[What you are asked to do]: Those lines of the data that hold the word "align" are to be copied out.

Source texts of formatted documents
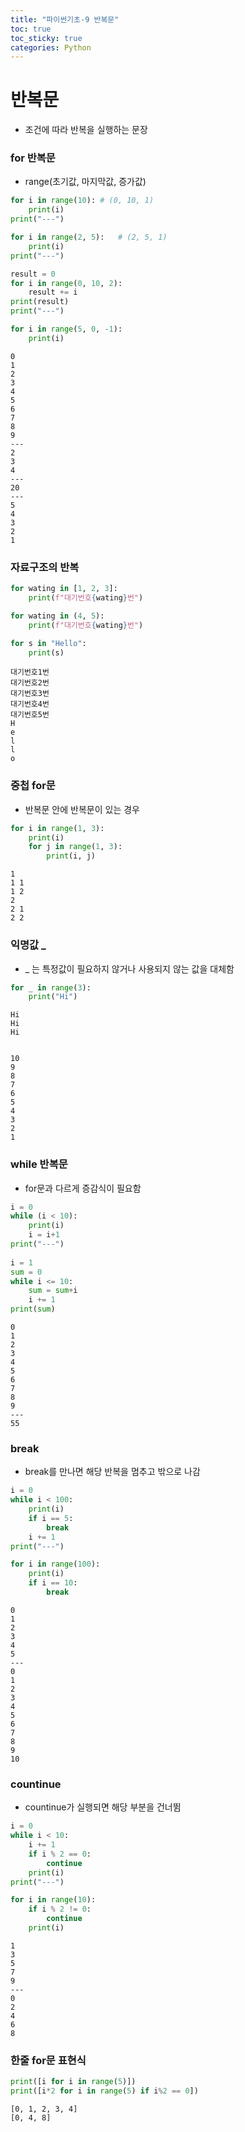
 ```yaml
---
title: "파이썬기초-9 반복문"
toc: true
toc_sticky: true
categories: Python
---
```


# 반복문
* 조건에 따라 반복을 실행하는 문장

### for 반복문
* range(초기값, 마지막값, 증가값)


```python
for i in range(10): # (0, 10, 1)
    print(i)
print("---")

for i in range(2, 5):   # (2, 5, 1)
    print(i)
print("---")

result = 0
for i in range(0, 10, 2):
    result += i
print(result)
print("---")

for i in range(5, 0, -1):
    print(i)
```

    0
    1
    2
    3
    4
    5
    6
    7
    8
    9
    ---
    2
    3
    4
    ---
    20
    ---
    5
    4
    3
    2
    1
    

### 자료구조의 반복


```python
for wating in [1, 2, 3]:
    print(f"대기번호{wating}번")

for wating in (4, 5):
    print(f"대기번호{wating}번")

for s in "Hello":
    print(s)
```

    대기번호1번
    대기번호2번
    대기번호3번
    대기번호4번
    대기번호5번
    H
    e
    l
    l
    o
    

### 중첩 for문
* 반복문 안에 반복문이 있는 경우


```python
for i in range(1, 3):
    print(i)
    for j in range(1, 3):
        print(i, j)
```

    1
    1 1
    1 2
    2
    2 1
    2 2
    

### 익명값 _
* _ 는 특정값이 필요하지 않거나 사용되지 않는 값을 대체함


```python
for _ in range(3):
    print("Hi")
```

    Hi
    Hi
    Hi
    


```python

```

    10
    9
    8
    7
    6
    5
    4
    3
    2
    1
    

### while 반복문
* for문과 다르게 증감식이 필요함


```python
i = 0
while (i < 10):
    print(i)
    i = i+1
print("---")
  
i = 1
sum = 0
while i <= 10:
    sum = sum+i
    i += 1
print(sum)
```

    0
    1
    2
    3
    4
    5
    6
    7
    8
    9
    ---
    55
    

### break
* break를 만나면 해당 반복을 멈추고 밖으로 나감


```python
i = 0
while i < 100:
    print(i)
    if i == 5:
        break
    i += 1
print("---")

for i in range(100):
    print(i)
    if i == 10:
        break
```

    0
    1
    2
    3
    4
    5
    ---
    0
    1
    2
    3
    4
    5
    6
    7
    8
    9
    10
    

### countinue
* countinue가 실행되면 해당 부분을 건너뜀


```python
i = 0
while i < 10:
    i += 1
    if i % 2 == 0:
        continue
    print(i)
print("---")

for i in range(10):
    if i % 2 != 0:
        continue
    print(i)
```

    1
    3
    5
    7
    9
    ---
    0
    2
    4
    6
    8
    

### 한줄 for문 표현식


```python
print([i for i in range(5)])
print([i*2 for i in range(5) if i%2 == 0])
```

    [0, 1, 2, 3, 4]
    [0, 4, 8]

==

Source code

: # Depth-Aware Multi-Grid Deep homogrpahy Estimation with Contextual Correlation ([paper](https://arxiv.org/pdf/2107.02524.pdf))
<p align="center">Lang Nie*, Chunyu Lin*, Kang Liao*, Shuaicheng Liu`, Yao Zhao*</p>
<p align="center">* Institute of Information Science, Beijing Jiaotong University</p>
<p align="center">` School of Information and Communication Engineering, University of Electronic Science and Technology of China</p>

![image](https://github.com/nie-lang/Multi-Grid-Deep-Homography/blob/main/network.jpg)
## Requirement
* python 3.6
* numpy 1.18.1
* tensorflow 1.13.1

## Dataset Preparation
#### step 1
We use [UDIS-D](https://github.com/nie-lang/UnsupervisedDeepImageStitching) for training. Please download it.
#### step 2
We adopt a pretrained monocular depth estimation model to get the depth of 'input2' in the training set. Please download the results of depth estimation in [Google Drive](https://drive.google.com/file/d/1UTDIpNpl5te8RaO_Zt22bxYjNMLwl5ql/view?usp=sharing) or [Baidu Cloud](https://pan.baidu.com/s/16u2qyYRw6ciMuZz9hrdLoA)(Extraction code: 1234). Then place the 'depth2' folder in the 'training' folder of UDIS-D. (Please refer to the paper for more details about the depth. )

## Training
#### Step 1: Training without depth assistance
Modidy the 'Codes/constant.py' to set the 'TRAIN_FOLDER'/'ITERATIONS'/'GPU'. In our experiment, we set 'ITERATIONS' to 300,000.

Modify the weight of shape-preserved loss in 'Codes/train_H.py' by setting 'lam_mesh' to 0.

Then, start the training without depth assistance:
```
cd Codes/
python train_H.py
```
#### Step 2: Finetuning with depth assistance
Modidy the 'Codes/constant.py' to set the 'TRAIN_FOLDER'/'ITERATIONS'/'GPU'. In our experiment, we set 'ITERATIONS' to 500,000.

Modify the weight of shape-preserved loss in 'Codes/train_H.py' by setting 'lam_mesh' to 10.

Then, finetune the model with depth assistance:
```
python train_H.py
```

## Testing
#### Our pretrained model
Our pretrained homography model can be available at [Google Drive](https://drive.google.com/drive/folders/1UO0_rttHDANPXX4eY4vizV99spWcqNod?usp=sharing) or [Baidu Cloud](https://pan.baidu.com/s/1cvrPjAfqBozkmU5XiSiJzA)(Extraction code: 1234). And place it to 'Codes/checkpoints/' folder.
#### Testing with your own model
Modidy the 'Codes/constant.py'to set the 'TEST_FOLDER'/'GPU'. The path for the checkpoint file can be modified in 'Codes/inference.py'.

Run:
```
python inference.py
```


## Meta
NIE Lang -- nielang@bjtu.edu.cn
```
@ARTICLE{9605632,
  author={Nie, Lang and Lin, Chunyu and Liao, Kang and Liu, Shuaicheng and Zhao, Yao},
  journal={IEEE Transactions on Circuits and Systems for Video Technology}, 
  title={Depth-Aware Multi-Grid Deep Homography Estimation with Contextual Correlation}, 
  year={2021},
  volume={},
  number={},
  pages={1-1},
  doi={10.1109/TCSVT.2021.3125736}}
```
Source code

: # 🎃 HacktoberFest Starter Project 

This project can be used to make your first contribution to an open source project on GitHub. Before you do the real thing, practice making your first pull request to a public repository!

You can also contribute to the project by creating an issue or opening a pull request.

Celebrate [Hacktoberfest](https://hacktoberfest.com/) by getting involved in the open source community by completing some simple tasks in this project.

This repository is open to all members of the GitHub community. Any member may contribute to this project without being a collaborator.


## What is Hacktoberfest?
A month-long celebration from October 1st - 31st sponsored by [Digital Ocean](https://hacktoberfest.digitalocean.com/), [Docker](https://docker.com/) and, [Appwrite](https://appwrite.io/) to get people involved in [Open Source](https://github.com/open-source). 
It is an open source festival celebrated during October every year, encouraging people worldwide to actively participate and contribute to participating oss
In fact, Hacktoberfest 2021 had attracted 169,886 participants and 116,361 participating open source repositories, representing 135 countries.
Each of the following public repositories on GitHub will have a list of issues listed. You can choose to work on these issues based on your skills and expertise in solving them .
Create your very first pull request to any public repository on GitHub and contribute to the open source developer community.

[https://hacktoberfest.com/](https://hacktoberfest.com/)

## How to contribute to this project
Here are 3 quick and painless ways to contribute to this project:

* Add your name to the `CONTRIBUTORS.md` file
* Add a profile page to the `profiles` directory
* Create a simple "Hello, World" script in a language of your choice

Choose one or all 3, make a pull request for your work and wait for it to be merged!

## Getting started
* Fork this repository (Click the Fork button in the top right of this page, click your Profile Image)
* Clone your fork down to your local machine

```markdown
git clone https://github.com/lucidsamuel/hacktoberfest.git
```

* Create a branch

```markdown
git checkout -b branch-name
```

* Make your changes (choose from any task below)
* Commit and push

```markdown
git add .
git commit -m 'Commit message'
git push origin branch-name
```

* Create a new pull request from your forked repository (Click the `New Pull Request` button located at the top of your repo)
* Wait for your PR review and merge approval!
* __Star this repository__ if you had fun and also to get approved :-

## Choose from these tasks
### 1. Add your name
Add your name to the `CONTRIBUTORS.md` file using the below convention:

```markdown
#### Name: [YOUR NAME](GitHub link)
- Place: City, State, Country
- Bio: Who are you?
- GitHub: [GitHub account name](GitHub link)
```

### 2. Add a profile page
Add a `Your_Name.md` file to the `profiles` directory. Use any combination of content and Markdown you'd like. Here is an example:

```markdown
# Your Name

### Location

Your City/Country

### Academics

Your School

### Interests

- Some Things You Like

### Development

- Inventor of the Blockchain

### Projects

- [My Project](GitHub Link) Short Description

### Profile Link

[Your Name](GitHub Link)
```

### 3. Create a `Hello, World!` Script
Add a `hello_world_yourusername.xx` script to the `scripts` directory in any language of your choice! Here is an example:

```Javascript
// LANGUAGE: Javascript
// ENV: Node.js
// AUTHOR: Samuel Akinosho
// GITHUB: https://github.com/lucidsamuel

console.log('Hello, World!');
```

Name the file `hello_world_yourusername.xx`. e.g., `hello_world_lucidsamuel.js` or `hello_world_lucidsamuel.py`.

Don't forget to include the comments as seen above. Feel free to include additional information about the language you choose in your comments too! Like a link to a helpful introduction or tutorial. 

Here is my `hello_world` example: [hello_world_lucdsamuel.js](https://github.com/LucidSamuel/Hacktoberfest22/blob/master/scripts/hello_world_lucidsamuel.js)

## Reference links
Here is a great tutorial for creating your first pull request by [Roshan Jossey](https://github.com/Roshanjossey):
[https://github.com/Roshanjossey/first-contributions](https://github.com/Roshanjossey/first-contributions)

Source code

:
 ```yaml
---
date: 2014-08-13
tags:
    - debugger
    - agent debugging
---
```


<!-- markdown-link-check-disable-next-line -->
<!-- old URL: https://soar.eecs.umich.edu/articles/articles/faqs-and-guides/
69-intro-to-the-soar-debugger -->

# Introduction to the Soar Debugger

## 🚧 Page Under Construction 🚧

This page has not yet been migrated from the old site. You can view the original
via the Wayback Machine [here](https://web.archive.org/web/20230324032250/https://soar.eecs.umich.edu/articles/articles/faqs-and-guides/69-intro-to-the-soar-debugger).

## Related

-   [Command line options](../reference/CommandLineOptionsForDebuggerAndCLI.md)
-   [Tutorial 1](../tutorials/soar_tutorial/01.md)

[Output below]:
<p align="center">Lang Nie*, Chunyu Lin*, Kang Liao*, Shuaicheng Liu`, Yao Zhao*</p>
<p align="center">* Institute of Information Science, Beijing Jiaotong University</p>
<p align="center">` School of Information and Communication Engineering, University of Electronic Science and Technology of China</p>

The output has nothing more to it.